Exercise directions
Please copy each line of the records below that includes the word "Takes".

Data shown
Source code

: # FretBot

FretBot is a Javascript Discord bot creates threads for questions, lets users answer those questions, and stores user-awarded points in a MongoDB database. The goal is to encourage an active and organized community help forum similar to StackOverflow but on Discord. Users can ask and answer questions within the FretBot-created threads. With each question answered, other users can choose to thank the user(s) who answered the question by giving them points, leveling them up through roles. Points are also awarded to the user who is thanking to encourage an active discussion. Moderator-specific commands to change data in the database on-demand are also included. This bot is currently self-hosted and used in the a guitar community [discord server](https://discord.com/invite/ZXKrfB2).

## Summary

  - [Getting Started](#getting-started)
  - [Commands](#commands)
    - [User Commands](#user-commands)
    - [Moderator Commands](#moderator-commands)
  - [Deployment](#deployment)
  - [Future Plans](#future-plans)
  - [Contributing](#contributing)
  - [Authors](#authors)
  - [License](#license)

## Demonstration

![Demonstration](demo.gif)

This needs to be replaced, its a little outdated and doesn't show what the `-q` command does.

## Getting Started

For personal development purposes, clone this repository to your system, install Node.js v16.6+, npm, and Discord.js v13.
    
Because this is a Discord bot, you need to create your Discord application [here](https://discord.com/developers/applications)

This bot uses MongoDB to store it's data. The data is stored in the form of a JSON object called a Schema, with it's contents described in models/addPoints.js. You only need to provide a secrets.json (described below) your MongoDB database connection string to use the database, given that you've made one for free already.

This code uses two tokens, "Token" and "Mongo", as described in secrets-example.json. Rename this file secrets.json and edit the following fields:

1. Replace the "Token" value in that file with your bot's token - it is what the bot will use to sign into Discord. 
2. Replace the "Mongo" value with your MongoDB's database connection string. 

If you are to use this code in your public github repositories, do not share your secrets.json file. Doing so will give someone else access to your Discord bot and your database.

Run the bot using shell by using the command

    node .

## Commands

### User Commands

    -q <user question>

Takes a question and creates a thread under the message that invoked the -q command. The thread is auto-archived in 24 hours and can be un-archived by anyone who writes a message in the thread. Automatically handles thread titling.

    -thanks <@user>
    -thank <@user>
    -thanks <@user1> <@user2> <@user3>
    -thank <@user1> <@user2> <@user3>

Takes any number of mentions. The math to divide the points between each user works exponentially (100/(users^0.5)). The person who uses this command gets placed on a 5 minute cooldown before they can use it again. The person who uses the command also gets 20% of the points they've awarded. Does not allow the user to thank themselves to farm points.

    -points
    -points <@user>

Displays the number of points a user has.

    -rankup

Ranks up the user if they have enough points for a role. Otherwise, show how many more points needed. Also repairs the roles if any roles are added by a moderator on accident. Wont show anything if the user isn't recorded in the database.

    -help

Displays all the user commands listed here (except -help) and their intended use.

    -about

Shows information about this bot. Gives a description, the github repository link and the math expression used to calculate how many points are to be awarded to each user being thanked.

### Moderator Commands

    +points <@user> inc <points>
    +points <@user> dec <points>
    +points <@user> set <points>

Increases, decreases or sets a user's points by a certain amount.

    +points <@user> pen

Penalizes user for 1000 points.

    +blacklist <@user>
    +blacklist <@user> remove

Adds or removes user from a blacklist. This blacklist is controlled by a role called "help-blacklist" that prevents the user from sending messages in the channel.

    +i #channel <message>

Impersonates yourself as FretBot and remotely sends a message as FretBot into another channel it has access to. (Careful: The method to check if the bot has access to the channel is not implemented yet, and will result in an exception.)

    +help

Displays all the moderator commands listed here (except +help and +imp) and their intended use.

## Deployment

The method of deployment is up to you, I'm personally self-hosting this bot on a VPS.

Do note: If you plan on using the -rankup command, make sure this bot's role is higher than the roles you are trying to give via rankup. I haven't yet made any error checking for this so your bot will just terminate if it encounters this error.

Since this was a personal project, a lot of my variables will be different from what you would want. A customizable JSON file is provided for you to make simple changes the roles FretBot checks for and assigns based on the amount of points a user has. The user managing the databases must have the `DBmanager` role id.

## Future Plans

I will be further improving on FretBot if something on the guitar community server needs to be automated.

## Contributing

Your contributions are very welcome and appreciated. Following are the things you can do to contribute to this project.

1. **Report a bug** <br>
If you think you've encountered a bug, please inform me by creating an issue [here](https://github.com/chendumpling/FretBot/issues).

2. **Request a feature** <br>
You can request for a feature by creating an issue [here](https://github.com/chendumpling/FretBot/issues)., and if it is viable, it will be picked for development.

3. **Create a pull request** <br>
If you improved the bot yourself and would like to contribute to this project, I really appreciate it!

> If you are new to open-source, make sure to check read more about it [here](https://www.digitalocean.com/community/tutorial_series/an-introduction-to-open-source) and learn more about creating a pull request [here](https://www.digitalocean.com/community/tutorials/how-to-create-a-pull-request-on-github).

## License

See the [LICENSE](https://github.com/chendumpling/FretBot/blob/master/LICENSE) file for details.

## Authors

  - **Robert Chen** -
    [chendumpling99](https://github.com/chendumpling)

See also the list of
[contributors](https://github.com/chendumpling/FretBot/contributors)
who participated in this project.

Exercise solution
Takes a question and creates a thread under the message that invoked the -q command. The thread is auto-archived in 24 hours and can be un-archived by anyone who writes a message in the thread. Automatically handles thread titling.
Takes any number of mentions. The math to divide the points between each user works exponentially (100/(users^0.5)). The person who uses this command gets placed on a 5 minute cooldown before they can use it again. The person who uses the command also gets 20% of the points they've awarded. Does not allow the user to thank themselves to farm points.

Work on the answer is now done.